Posted by: Erika Baker on Tuesday, 27 March 2007 at 6:07pm BST

NP - of course you are right that the don't ask don't tell strategy of the last 70 years (?) is riddled with a hypocrisy that is now coming home to roost and haunt everybody.
However, where you are wrong, in this increasingly open world, is in your reading of the bible and people's experience. In this new context of transparency you are the very people to whom we must take the argument about the right and wrong way to treat/welcome lbgt people vigorously. And I have every confidence that the negativity you passionately represent will be defeated in God's good time.

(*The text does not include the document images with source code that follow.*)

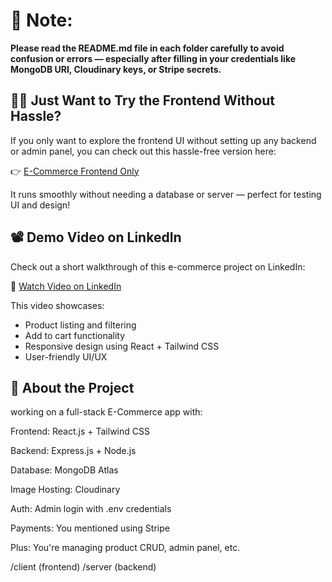 # 📄 Note: 
__Please read the README.md file in each folder carefully to avoid confusion or errors — especially after filling in your credentials like MongoDB URI, Cloudinary keys, or Stripe secrets.__

## 🧑‍💻 Just Want to Try the Frontend Without Hassle?

If you only want to explore the frontend UI without setting up any backend or admin panel,
you can check out this hassle-free version here:

👉 [E-Commerce Frontend Only](https://github.com/Harshit-HK/E-Commers-App)

It runs smoothly without needing a database or server — perfect for testing UI and design!

## 📽️ Demo Video on LinkedIn

Check out a short walkthrough of this e-commerce project on LinkedIn:

🔗 [Watch Video on LinkedIn](https://www.linkedin.com/feed/update/urn:li:activity:7334937548793761792/)

This video showcases:
- Product listing and filtering
- Add to cart functionality
- Responsive design using React + Tailwind CSS
- User-friendly UI/UX

 ## 🧠 About the Project
 
 working on a full-stack E-Commerce app with:

Frontend: React.js + Tailwind CSS

Backend: Express.js + Node.js

Database: MongoDB Atlas

Image Hosting: Cloudinary

Auth: Admin login with .env credentials

Payments: You mentioned using Stripe

Plus: You're managing product CRUD, admin panel, etc.

/client (frontend)
/server (backend)

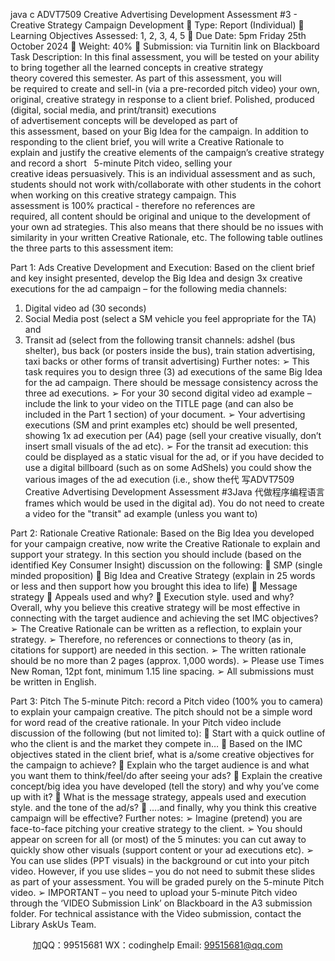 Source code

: java c
ADVT7509 Creative Advertising Development
Assessment #3 - Creative Strategy Campaign Development
 Type: Report (Individual)
 Learning Objectives Assessed: 1, 2, 3, 4, 5
 Due Date: 5pm Friday 25th October 2024
 Weight: 40%
 Submission: via Turnitin link on Blackboard
Task Description:
In this final assessment, you will be tested on your ability to bring together all the learned concepts in creative strategy theory covered this semester.
As part of this assessment, you will be required to create and sell-in (via a pre-recorded pitch video) your own, original, creative strategy in response to a client brief.
Polished, produced (digital, social media, and print/transit) executions of advertisement concepts will be developed as part of this assessment, based on your Big Idea for the campaign.
In addition to responding to the client brief, you will write a Creative Rationale to explain and justify the creative elements of the campaign’s creative strategy and record a short   5-minute Pitch video, selling your creative ideas persuasively.
This is an individual assessment and as such, students should not work with/collaborate with other students in the cohort when working on this creative strategy campaign.
This assessment is 100% practical - therefore no references are required, all content should be original and unique to the development of your own ad strategies. This also means that there should be no issues with similarity in your written Creative Rationale, etc.
The following table outlines the three parts to this assessment item:


Part 1: Ads
Creative Development and Execution: Based on the client brief and key insight presented, develop the Big Idea and design 3x creative executions for the ad campaign – for the following media channels:
1) Digital video ad (30 seconds)
2) Social Media post (select a SM vehicle you feel appropriate for the TA) and
3) Transit ad (select from the following transit channels: adshel (bus shelter), bus back (or posters inside the bus), train station advertising, taxi backs or other forms of transit advertising)
Further notes:
➢ This task requires you to design three (3) ad executions of the same Big Idea for the ad campaign. There should be message consistency across the three ad executions.
➢ For your 30 second digital video ad example – include the link to your video on the TITLE page (and can also be included in the Part 1 section) of your document.
➢ Your advertising executions (SM and print examples etc) should be well presented, showing 1x ad execution per (A4) page (sell your creative visually, don’t insert small visuals of the ad etc).
➢ For the transit ad execution: this could be displayed as a static visual for the ad, or if you have decided to use a digital billboard (such as on some AdShels) you could show the various images of the ad execution (i.e., show the代 写ADVT7509 Creative Advertising Development Assessment #3Java
代做程序编程语言 frames which would be used in the digital ad). You do not need to create a video for the "transit" ad example (unless you want to)


Part 2: Rationale
Creative Rationale: Based on the Big Idea you developed for your campaign creative, now write the Creative Rationale to explain and support your strategy.
In this section you should include (based on the identified Key Consumer Insight) discussion on the following:
 SMP (single minded proposition)
 Big Idea and Creative Strategy (explain in 25 words or less and then support how you brought this idea to life)
 Message strategy
 Appeals used and why?
 Execution style. used and why?
Overall, why you believe this creative strategy will be most effective in connecting with the target audience and achieving the set IMC objectives?
➢ The Creative Rationale can be written as a reflection, to explain your strategy.
➢ Therefore, no references or connections to theory (as in, citations for support) are needed in this section.
➢ The written rationale should be no more than 2 pages (approx. 1,000 words).
➢ Please use Times New Roman, 12pt font, minimum 1.15 line spacing.
➢ All submissions must be written in English.




Part 3: Pitch
The 5-minute Pitch: record a Pitch video (100% you to camera) to explain your campaign creative. The pitch should not be a simple word for word read of the creative rationale.
In your Pitch video include discussion of the following (but not limited to):
 Start with a quick outline of who the client is and the market they compete in…
 Based on the IMC objectives stated in the client brief, what is a/some creative objectives for the campaign to achieve?
 Explain who the target audience is and what you want them to think/feel/do after seeing your ads?
 Explain the creative concept/big idea you have developed (tell the story) and why you’ve come up with it?
 What is the message strategy, appeals used and execution style. and the tone of the ad/s?
 ….and finally, why you think this creative campaign will be effective?
Further notes:
➢ Imagine (pretend) you are face-to-face pitching your creative strategy to the client.
➢ You should appear on screen for all (or most) of the 5 minutes: you can cut away to quickly show other visuals (support content or your ad executions etc).
➢ You can use slides (PPT visuals) in the background or cut into your pitch video. However, if you use slides – you do not need to submit these slides as part of your assessment. You will be graded purely on the 5-minute Pitch video.
➢ IMPORTANT – you need to upload your 5-minute Pitch video through the ‘VIDEO Submission Link’ on Blackboard in the A3 submission folder.
For technical assistance with the Video submission, contact the Library AskUs Team.













         
加QQ：99515681  WX：codinghelp  Email: 99515681@qq.com
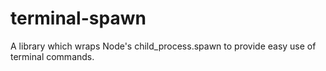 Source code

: # terminal-spawn

A library which wraps Node's child_process.spawn to provide easy use of terminal commands.
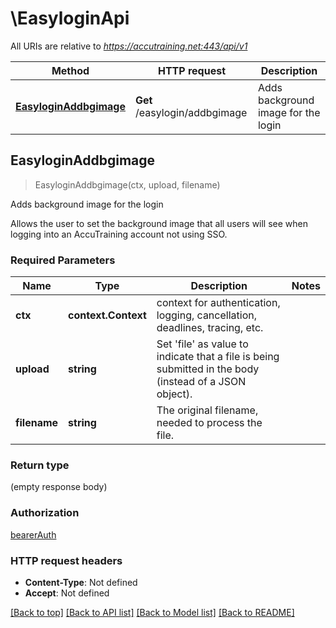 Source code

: # \EasyloginApi

All URIs are relative to *https://accutraining.net:443/api/v1*

Method | HTTP request | Description
------------- | ------------- | -------------
[**EasyloginAddbgimage**](EasyloginApi.md#EasyloginAddbgimage) | **Get** /easylogin/addbgimage | Adds background image for the login



## EasyloginAddbgimage

> EasyloginAddbgimage(ctx, upload, filename)

Adds background image for the login

Allows the user to set the background image that all users will see when logging into an AccuTraining account not using SSO.

### Required Parameters


Name | Type | Description  | Notes
------------- | ------------- | ------------- | -------------
**ctx** | **context.Context** | context for authentication, logging, cancellation, deadlines, tracing, etc.
**upload** | **string**| Set &#39;file&#39; as value to indicate that a file is being submitted in the body (instead of a JSON object). | 
**filename** | **string**| The original filename, needed to process the file. | 

### Return type

 (empty response body)

### Authorization

[bearerAuth](../README.md#bearerAuth)

### HTTP request headers

- **Content-Type**: Not defined
- **Accept**: Not defined

[[Back to top]](#) [[Back to API list]](../README.md#documentation-for-api-endpoints)
[[Back to Model list]](../README.md#documentation-for-models)
[[Back to README]](../README.md)

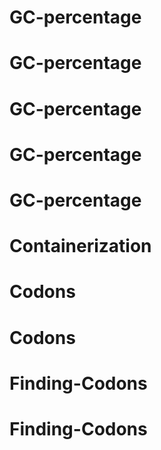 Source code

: # GC-percentage
# GC-percentage
# GC-percentage
# GC-percentage
# GC-percentage
# Containerization
# Codons
# Codons
# Finding-Codons
# Finding-Codons
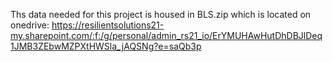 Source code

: Ths data needed for this project is housed
in BLS.zip
which is located on onedrive:
https://resilientsolutions21-my.sharepoint.com/:f:/g/personal/admin_rs21_io/ErYMUHAwHutDhDBJlDeq1JMB3ZEbwMZPXtHWSla_jAQSNg?e=saQb3p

Posted by: Neil on Tuesday, 27 March 2007 at 6:13pm BST

Yes C. B. the sundering of the family beyond recognition is surely appalling, so sad; but so was/is Jesus' death which we remember in this church life season. Easter is waiting, for all of us. God has the final say aobut all of us, no matter whom we have mistakenly decided to cast out, into whatever outer darkness we have decided to define and cherish for them.

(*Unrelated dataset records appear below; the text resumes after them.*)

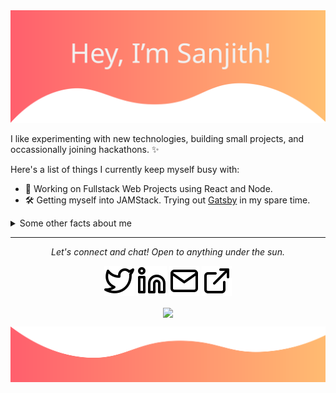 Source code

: <img src="https://raw.githubusercontent.com/sanjithpk/sanjithpk/master/readme/hero.svg" alt="hero image">

I like experimenting with new technologies, building small projects, and occassionally joining hackathons. ✨

Here's a list of things I currently keep myself busy with:

- 🚀 Working on Fullstack Web Projects using React and Node.
- 🛠 Getting myself into JAMStack. Trying out [Gatsby](https://gatsbyjs.org) in my spare time.

<details>
  <summary>Some other facts about me</summary>

![My github stats](https://github-readme-stats.vercel.app/api?username=sanjithpk&show_icons=true)

</details>

<hr>
<p align="center">
  <i>Let's connect and chat! Open to anything under the sun.</i>

  <p align="center">
    <a href="https://twitter.com/sanjithpk" alt="Icon"><img src="https://raw.githubusercontent.com/sanjithpk/sanjithpk/master/readme/twitter.svg"></a>
    <a href="https://linkedin.com/in/sanjithpk" alt="Icon"><img src="https://raw.githubusercontent.com/sanjithpk/sanjithpk/master/readme/linkedin.svg"></a>
    <a href="mailto:sanjithpk07@gmail.com" alt="Icon"><img src="https://raw.githubusercontent.com/sanjithpk/sanjithpk/master/readme/mail.svg"></a>
    <a href="https://sanjth.me" alt="Icon"><img src="https://raw.githubusercontent.com/sanjithpk/sanjithpk/master/readme/external-link.svg"></a>
  </p>

  <p align="center">
    <img align="center" src="https://visitor-badge.glitch.me/badge?page_id=sanjithpk.visitor-badge">
  </p>
</p>

<img src="https://raw.githubusercontent.com/sanjithpk/sanjithpk/master/readme/footer.svg" alt="footer image">
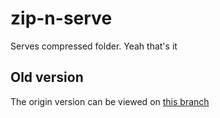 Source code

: # zip-n-serve

Serves compressed folder. Yeah that's it

## Old version
The origin version can be viewed on [this branch](https://github.com/bikeboi/zip-n-serve/proto)
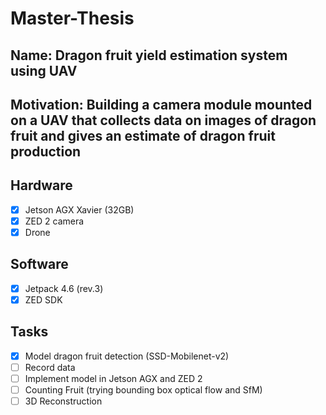 # Master-Thesis

## Name: Dragon fruit yield estimation system using UAV

## Motivation: Building a camera module mounted on a UAV that collects data on images of dragon fruit and gives an estimate of dragon fruit production

## Hardware

- [x] Jetson AGX Xavier (32GB)
- [x] ZED 2 camera
- [x] Drone  

## Software

- [x] Jetpack 4.6 (rev.3)
- [x] ZED SDK

## Tasks

- [x] Model dragon fruit detection (SSD-Mobilenet-v2)
- [ ] Record data 
- [ ] Implement model in Jetson AGX and ZED 2
- [ ] Counting Fruit (trying bounding box optical flow and SfM)
- [ ] 3D Reconstruction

Posted by: drdanfee on Wednesday, 28 March 2007 at 3:20am BST

Neil says "And I have every confidence that the negativity you passionately represent will be defeated in God's good time."

Remember, my position is His stated position.
So, you think He is going to contradict himself in order to agree with you?

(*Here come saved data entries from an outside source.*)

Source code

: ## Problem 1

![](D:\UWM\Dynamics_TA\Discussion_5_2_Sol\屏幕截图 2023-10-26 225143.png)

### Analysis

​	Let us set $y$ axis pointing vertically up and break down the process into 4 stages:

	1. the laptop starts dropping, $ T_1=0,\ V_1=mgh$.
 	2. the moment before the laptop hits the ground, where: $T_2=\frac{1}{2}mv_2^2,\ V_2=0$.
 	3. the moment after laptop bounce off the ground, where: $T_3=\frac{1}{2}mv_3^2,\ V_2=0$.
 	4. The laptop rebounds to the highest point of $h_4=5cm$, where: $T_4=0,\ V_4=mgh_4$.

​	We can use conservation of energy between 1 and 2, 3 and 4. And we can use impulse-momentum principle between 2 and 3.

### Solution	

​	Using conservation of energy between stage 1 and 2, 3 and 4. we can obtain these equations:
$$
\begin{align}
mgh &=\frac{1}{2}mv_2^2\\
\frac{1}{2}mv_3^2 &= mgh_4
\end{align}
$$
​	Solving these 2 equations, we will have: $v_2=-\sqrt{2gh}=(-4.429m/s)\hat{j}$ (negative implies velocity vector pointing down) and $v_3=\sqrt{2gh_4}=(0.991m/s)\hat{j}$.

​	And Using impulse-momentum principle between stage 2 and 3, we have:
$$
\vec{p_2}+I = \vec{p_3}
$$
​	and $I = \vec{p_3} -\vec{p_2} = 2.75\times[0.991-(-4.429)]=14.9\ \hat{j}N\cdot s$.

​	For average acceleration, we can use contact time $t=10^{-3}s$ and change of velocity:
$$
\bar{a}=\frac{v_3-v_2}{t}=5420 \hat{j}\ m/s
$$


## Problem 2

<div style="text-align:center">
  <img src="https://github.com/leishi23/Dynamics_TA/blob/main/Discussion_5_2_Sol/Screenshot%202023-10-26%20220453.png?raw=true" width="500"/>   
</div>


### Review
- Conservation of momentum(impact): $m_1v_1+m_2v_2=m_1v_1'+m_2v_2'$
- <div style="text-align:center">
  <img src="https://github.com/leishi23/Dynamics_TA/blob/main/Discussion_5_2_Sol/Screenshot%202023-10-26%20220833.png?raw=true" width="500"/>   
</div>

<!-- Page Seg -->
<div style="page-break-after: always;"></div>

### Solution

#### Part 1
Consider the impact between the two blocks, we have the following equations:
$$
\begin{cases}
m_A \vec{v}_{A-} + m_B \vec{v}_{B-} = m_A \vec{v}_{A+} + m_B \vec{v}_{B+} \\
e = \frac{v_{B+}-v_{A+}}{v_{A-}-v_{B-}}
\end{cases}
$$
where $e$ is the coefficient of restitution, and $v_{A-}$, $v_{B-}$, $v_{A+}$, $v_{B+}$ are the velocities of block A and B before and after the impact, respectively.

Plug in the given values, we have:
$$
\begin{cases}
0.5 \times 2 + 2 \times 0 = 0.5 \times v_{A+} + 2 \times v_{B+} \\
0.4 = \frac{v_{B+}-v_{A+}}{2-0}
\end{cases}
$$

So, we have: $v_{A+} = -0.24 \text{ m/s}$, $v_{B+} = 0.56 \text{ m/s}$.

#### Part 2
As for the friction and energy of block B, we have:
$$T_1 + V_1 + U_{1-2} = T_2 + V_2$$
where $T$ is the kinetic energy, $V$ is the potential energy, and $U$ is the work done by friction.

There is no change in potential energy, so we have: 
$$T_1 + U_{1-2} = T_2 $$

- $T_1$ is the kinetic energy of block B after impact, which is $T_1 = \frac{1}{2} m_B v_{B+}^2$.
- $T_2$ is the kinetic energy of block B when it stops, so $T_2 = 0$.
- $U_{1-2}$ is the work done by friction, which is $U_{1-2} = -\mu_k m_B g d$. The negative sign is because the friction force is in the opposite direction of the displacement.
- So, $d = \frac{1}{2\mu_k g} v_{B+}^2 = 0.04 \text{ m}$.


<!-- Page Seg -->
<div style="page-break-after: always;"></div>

Posted by: NP on Wednesday, 28 March 2007 at 8:25am BST

NP there's been a misunderstanding. You aren't God --- you only think you are....
Phew -- close shave for the rest of us I reckon ! ...

Posted by: Laurence Roberts on Wednesday, 28 March 2007 at 10:06am BST

NP
As Athos reminded us so kindly this week, you can use the bible to prove anything you want.

And wasn't it fascinating to see during the slavery debate how able conservatives suddenly were to interpret the bible and to recognise that our way of understanding it changes over time.

To think that anyone is in posession of God's absolute final truth is either wilfull arrogance or utter blindness.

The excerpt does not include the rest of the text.